Records from a data collection
********

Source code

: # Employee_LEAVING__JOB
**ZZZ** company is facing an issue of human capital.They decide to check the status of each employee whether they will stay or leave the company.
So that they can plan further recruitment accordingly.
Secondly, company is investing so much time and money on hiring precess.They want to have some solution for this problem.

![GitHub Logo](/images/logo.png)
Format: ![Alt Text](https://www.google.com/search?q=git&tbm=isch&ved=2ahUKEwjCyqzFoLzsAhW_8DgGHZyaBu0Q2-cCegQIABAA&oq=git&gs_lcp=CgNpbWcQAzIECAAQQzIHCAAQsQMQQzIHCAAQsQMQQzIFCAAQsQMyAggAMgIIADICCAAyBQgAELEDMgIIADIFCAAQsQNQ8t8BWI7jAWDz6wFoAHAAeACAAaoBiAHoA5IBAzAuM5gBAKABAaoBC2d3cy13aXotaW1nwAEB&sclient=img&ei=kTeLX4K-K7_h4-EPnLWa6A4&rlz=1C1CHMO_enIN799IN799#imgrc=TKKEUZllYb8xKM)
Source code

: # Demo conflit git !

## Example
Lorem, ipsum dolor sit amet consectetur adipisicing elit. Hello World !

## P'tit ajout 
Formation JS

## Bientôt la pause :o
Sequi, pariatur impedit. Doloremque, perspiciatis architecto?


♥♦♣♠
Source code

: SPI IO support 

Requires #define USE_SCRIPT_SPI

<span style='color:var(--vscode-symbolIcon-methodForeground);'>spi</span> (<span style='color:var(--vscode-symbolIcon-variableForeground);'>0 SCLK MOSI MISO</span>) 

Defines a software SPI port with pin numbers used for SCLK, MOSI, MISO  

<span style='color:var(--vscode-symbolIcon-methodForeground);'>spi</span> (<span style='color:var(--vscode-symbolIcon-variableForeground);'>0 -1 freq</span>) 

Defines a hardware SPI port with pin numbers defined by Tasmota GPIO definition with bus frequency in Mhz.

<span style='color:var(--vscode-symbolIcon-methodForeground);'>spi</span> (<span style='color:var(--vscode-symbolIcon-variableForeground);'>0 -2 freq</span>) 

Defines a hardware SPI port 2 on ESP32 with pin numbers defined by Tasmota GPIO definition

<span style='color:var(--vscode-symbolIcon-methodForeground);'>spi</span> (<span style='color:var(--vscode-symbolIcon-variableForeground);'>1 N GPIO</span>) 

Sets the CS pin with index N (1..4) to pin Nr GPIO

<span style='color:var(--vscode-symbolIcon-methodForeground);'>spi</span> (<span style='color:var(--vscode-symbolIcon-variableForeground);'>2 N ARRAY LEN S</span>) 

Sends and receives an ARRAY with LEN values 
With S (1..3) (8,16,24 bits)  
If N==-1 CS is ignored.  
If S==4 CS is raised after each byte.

********

**WHAT TO DO:** Only the lines of the data holding the string "color" are wanted; copy each of them.

**RESULT BELOW:**
<span style='color:var(--vscode-symbolIcon-methodForeground);'>spi</span> (<span style='color:var(--vscode-symbolIcon-variableForeground);'>0 SCLK MOSI MISO</span>) 
<span style='color:var(--vscode-symbolIcon-methodForeground);'>spi</span> (<span style='color:var(--vscode-symbolIcon-variableForeground);'>0 -1 freq</span>) 
<span style='color:var(--vscode-symbolIcon-methodForeground);'>spi</span> (<span style='color:var(--vscode-symbolIcon-variableForeground);'>0 -2 freq</span>) 
<span style='color:var(--vscode-symbolIcon-methodForeground);'>spi</span> (<span style='color:var(--vscode-symbolIcon-variableForeground);'>1 N GPIO</span>) 
<span style='color:var(--vscode-symbolIcon-methodForeground);'>spi</span> (<span style='color:var(--vscode-symbolIcon-variableForeground);'>2 N ARRAY LEN S</span>) 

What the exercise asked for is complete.